In promo footage for his new album, The Weeknd stumbles through a deserted New York subway. There’s blood on his face, his nose is covered by a bandage. He looks terrified. Given the pandemic the world is currently experiencing, the video is particularly eerie.

After Hours is Abel Tesfaye’s first full-length album in four years, following his 2018 EP My Dear Melancholy, and 2016’s groove-heavy, Daft Punk-featuring Starboy. On the latter, he wrestled with the new-found fame his 2015 hit “I Can’t Feel My Face” brought: “I just won a new award for a kids’ show,” he sang on “Reminder”. “Talking ’bout a face coming off a bag of blow.”

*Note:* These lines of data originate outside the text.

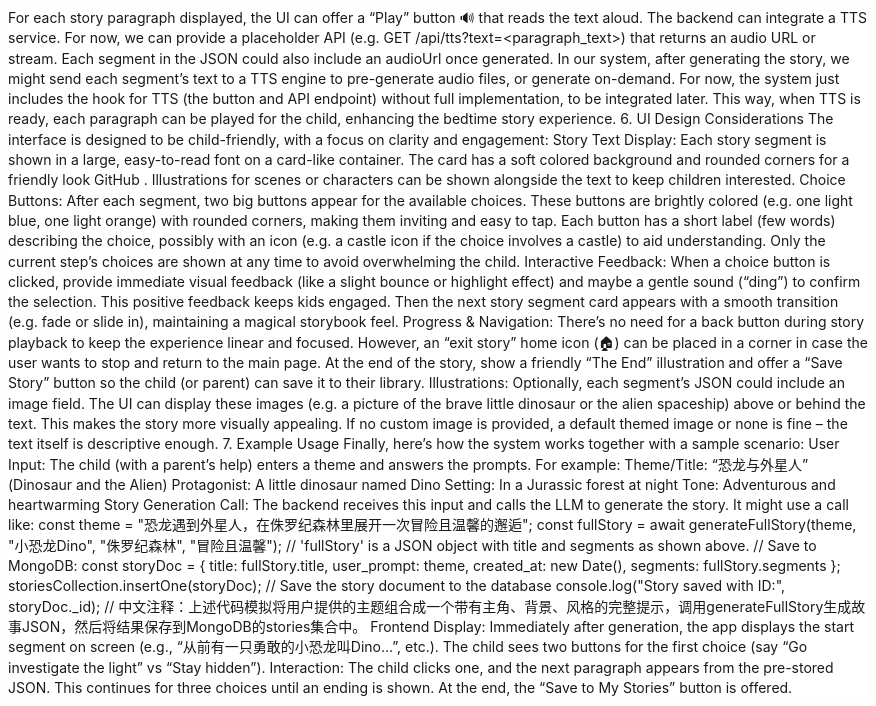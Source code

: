 For each story paragraph displayed, the UI can offer a “Play” button 🔊 that reads the text aloud. The backend can integrate a TTS service. For now, we can provide a placeholder API (e.g. GET /api/tts?text=<paragraph_text>) that returns an audio URL or stream. Each segment in the JSON could also include an audioUrl once generated. In our system, after generating the story, we might send each segment’s text to a TTS engine to pre-generate audio files, or generate on-demand. For now, the system just includes the hook for TTS (the button and API endpoint) without full implementation, to be integrated later. This way, when TTS is ready, each paragraph can be played for the child, enhancing the bedtime story experience.
6. UI Design Considerations
The interface is designed to be child-friendly, with a focus on clarity and engagement:
Story Text Display: Each story segment is shown in a large, easy-to-read font on a card-like container. The card has a soft colored background and rounded corners for a friendly look
GitHub
. Illustrations for scenes or characters can be shown alongside the text to keep children interested.
Choice Buttons: After each segment, two big buttons appear for the available choices. These buttons are brightly colored (e.g. one light blue, one light orange) with rounded corners, making them inviting and easy to tap. Each button has a short label (few words) describing the choice, possibly with an icon (e.g. a castle icon if the choice involves a castle) to aid understanding. Only the current step’s choices are shown at any time to avoid overwhelming the child.
Interactive Feedback: When a choice button is clicked, provide immediate visual feedback (like a slight bounce or highlight effect) and maybe a gentle sound (“ding”) to confirm the selection. This positive feedback keeps kids engaged. Then the next story segment card appears with a smooth transition (e.g. fade or slide in), maintaining a magical storybook feel.
Progress & Navigation: There’s no need for a back button during story playback to keep the experience linear and focused. However, an “exit story” home icon (🏠) can be placed in a corner in case the user wants to stop and return to the main page. At the end of the story, show a friendly “The End” illustration and offer a “Save Story” button so the child (or parent) can save it to their library.
Illustrations: Optionally, each segment’s JSON could include an image field. The UI can display these images (e.g. a picture of the brave little dinosaur or the alien spaceship) above or behind the text. This makes the story more visually appealing. If no custom image is provided, a default themed image or none is fine – the text itself is descriptive enough.
7. Example Usage
Finally, here’s how the system works together with a sample scenario:
User Input: The child (with a parent’s help) enters a theme and answers the prompts. For example:
Theme/Title: “恐龙与外星人” (Dinosaur and the Alien)
Protagonist: A little dinosaur named Dino
Setting: In a Jurassic forest at night
Tone: Adventurous and heartwarming
Story Generation Call: The backend receives this input and calls the LLM to generate the story. It might use a call like:
const theme = "恐龙遇到外星人，在侏罗纪森林里展开一次冒险且温馨的邂逅"; 
const fullStory = await generateFullStory(theme, "小恐龙Dino", "侏罗纪森林", "冒险且温馨");
// 'fullStory' is a JSON object with title and segments as shown above.
// Save to MongoDB:
const storyDoc = {
  title: fullStory.title,
  user_prompt: theme,
  created_at: new Date(),
  segments: fullStory.segments
};
storiesCollection.insertOne(storyDoc);  // Save the story document to the database
console.log("Story saved with ID:", storyDoc._id);
// 中文注释：上述代码模拟将用户提供的主题组合成一个带有主角、背景、风格的完整提示，调用generateFullStory生成故事JSON，然后将结果保存到MongoDB的stories集合中。
Frontend Display: Immediately after generation, the app displays the start segment on screen (e.g., “从前有一只勇敢的小恐龙叫Dino…”, etc.). The child sees two buttons for the first choice (say “Go investigate the light” vs “Stay hidden”).
Interaction: The child clicks one, and the next paragraph appears from the pre-stored JSON. This continues for three choices until an ending is shown. At the end, the “Save to My Stories” button is offered.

Before “I Can’t Feel My Face”, The Weeknd had established himself as a cult R&B figure thanks to his 2011 mixtapes, including House of Balloons and Echoes of Silence. There, he revelled in a hedonistic shadowland of his own making; singing in that piercing falsetto about his lack of feeling, and his inability to love or be loved. On After Hours, he still delves into a sadboy persona but there’s a tinge of remorse that runs through, in comparison to the cold and often cruel tone of earlier cuts.

Notably, “Lost in the Fire”, The Weeknd’s 2019 collaboration with Gesaffelstein, does not appear. And it shouldn’t – the song has him making the homophobic demand that his ex-lover bring a friend over for a threesome so he can “f*** you straight”. “Heartless”, annoyingly placed at the centre of the record, is one of just two tracks that really jars; apparently an attempt to hark back to that earlier persona. The other is the rather tedious interlude “Repeat After Me”, which reads like a beginner’s guide to gaslighting.

Elsewhere, he abandons his unofficial title as the king of toxic romances: “I let you down,” he sings on the fragile “Too Late”. On the woozy, Max Martin-produced ballad “Scared to Live”, he takes the blame for causing a loved one pain, but hopes they can find happiness and safety again with someone else. The title track is the closest he gets to those early mixtapes – a claustrophobic tension builds via echoey synths and The Weeknd’s wintry, distant vocals; Starboy producer DaHeala adds grinding riffs and a moody bassline that recalls Daft Punk’s Homework.

Like Starboy, there’s a hefty Eighties influence here, although for the most part, After Hours abandons the danceability of its predecessor in favour of moody introspection. This is the music you listen to when the party’s over.